Given data:

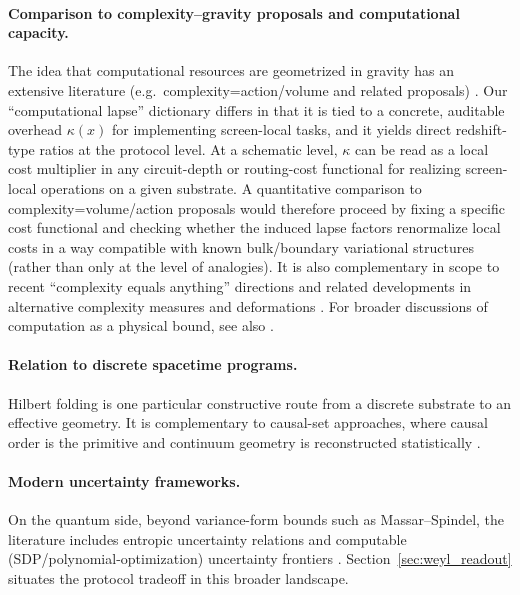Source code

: \paragraph{Comparison to complexity--gravity proposals and computational capacity.}
The idea that computational resources are geometrized in gravity has an extensive literature (e.g.\ complexity=action/volume and related proposals) \cite{Susskind2014ComplexityHorizons,BrownRobertsSusskindSwingleZhao2016}.
Our ``computational lapse'' dictionary differs in that it is tied to a concrete, auditable overhead $\kappa(x)$ for implementing screen-local tasks, and it yields direct redshift-type ratios at the protocol level.
At a schematic level, $\kappa$ can be read as a local cost multiplier in any circuit-depth or routing-cost functional for realizing screen-local operations on a given substrate.
A quantitative comparison to complexity=volume/action proposals would therefore proceed by fixing a specific cost functional and checking whether the induced lapse factors renormalize local costs in a way compatible with known bulk/boundary variational structures (rather than only at the level of analogies).
It is also complementary in scope to recent ``complexity equals anything'' directions and related developments in alternative complexity measures and deformations \cite{BelinMyersRuanSarosiSperanza2022PRL,BelinMyersRuanSarosiSperanza2023JHEP,MyersRuan2024CEAlmostAnything,JorstadMyersRuan2023SingularityProbes,HellerPapaliniSchuhmann2024KrylovSpreadComplexity,FarajiAstaneh2024TTbarComplexity}.
For broader discussions of computation as a physical bound, see also \cite{Lloyd2000}.

\paragraph{Relation to discrete spacetime programs.}
Hilbert folding is one particular constructive route from a discrete substrate to an effective geometry.
It is complementary to causal-set approaches, where causal order is the primitive and continuum geometry is reconstructed statistically \cite{BombelliLeeMeyerSorkin1987}.

\paragraph{Modern uncertainty frameworks.}
On the quantum side, beyond variance-form bounds such as Massar--Spindel, the literature includes entropic uncertainty relations and computable (SDP/polynomial-optimization) uncertainty frontiers \cite{MaassenUffink1988,BertaChristandlColbeckRenesRenner2011,SchwonnekReebWerner2016,BermejoMoranHuber2024}.
Section~\ref{sec:weyl_readout} situates the protocol tradeoff in this broader landscape.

What the task asks: In the listing above, find the line with "the protocol level." and the line with "At a schematic". Output those two lines and every line between them, exactly as written.

Exercise output:
Our ``computational lapse'' dictionary differs in that it is tied to a concrete, auditable overhead $\kappa(x)$ for implementing screen-local tasks, and it yields direct redshift-type ratios at the protocol level.
At a schematic level, $\kappa$ can be read as a local cost multiplier in any circuit-depth or routing-cost functional for realizing screen-local operations on a given substrate.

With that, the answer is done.